Scan the entries for lines with the word "mean", then copy those lines.

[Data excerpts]

★ ★ ★ ★

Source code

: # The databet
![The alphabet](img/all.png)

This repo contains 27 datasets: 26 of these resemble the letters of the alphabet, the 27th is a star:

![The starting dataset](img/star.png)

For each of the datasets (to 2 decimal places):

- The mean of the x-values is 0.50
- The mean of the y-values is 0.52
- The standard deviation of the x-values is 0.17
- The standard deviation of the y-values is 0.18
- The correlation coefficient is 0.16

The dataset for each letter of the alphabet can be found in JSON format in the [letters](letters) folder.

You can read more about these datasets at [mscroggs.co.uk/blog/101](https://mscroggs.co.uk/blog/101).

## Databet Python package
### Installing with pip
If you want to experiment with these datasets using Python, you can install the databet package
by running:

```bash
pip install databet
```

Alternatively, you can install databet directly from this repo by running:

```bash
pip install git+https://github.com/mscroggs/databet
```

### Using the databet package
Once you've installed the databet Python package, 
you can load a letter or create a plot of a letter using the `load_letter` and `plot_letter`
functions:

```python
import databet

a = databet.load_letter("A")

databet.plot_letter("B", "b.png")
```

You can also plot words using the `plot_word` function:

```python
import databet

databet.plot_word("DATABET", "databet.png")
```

★ ★ ★ ★

# Answer to this problem
- The mean of the x-values is 0.50
- The mean of the y-values is 0.52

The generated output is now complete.